The ABC’s of Project Gutenberg

Project Gutenberg

Josh Dobbs
DH Tools for Beginners
5 min readNov 1, 2016

--

If you’ve spent any amount of time around the field of literary studies, you’ve most likely heard of Project Gutenberg. Perhaps, like me, you are a college student with mounting debt looking for a free e-book to use for class. Maybe, you’re professional digital humanist, using plain text documents as the cornerstone for your research. Whatever the reason, you’re probably still familiar with the basic concept: an internet-accessible, digital repository of some of the greatest works in literary history.

The Introduction on Project Gutenberg’s website.

However, if you’ve spent any amount of time exploring Project Gutenberg, you've probably noticed that it’s missing some of the works you’re interested in. After all, 50,000 is a relatively small drop in the complete literary history of humanity! I, myself, am exploring an author named James Hogg for my thesis. Deemed by many outside of his home country, Scotland, to be aa minor canonical author, he is sorely underrepresented on Project Gutenberg. James Hogg is credited with 25 works, all of which worked together to make him a fairly famous figure in Scotland, and around the world, during the early 1800's:

The list of James Hogg’s works, provided by Project Gutenberg.

However, in my research, I quickly realized that Project Gutenberg housed only 3 and 1/2 of Hogg’s works:

The screenshot of the works available on Project Gutenberg by James Hogg, including a few that appear to be compilations to which he was added.

Contributing to Project Gutenberg

Be not dismayed.

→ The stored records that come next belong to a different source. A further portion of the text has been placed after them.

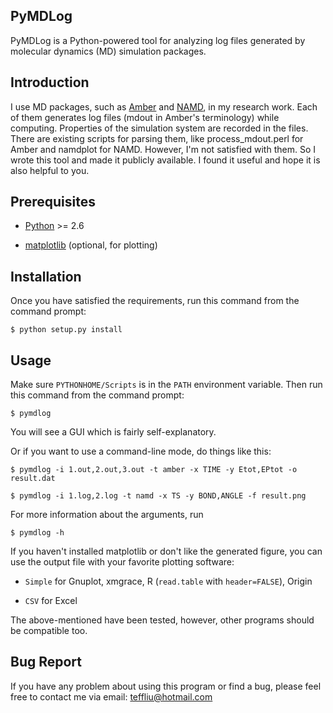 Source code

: ## PyMDLog

PyMDLog is a Python-powered tool for analyzing log files generated by molecular
dynamics (MD) simulation packages.

## Introduction

I use MD packages, such as [Amber][] and [NAMD][], in my research work. Each of
them generates log files (mdout in Amber's terminology) while computing.
Properties of the simulation system are recorded in the files. There are
existing scripts for parsing them, like process_mdout.perl for Amber and
namdplot for NAMD. However, I'm not satisfied with them. So I wrote this tool
and made it publicly available. I found it useful and hope it is also helpful
to you.

[Amber]: http://ambermd.org/
[NAMD]: http://www.ks.uiuc.edu/Research/namd/

## Prerequisites

* [Python](http://www.python.org/) >= 2.6

* [matplotlib](http://matplotlib.org/) (optional, for plotting)

## Installation

Once you have satisfied the requirements, run this command from the command
prompt:

    $ python setup.py install

## Usage

Make sure `PYTHONHOME/Scripts` is in the `PATH` environment variable. Then
run this command from the command prompt:

    $ pymdlog

You will see a GUI which is fairly self-explanatory.

Or if you want to use a command-line mode, do things like this:

    $ pymdlog -i 1.out,2.out,3.out -t amber -x TIME -y Etot,EPtot -o result.dat

    $ pymdlog -i 1.log,2.log -t namd -x TS -y BOND,ANGLE -f result.png

For more information about the arguments, run

    $ pymdlog -h

If you haven't installed matplotlib or don't like the generated figure, you
can use the output file with your favorite plotting software:

* `Simple` for Gnuplot, xmgrace, R (`read.table` with `header=FALSE`), Origin

* `CSV` for Excel

The above-mentioned have been tested, however, other programs should be
compatible too.

## Bug Report

If you have any problem about using this program or find a bug, please feel
free to contact me via email:
teffliu@hotmail.com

Project Gutenberg is continuing to grow everyday through the addition of new contributions. These contributions are created by volunteers. Click here to link to Project Gutenberg’s site for potential volunteers.

Actually, anyone can contribute to Project Gutenberg! So, is the work you’re interested in missing from Project Gutenberg? Then, maybe you are just the person to ensure that it is digitally archived so that future generation can access it and so that today’s digital humanists have access to the plain text version to incorporate into their research.

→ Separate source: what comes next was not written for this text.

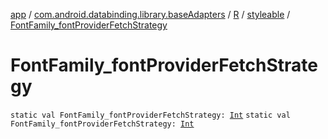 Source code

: [app](../../../index.md) / [com.android.databinding.library.baseAdapters](../../index.md) / [R](../index.md) / [styleable](index.md) / [FontFamily_fontProviderFetchStrategy](./-font-family_font-provider-fetch-strategy.md)

# FontFamily_fontProviderFetchStrategy

`static val FontFamily_fontProviderFetchStrategy: `[`Int`](https://kotlinlang.org/api/latest/jvm/stdlib/kotlin/-int/index.html)
`static val FontFamily_fontProviderFetchStrategy: `[`Int`](https://kotlinlang.org/api/latest/jvm/stdlib/kotlin/-int/index.html)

At first glance, this prospect is very intimidating. There’s a Gutenberg How-To wiki, copyright information, information and usage pages, uploading instructions, links to the homepage of a required tool, and constant links to an old DOS version of that tool. And that’s just scratching the surface. As complicated as this web of links seems at first, contributing to Project Gutenberg is really as easy as A, B, C.

Project Gutenberg: Step A

The first step is fairly basic. You need to determine if there are any copyright restrictions on the work you want to submit. As a general rule, anything published before 1920 should have fallen out of copyright by now. There are, of course, exceptions to every rule, so it is a good idea to familiarize yourself with the copyright restrictions.

To ensure that your submission does not infringe on any existing copyright restriction, you need to submit a clearance form:

A screenshot of Project Gutenberg’s copyright clearance form.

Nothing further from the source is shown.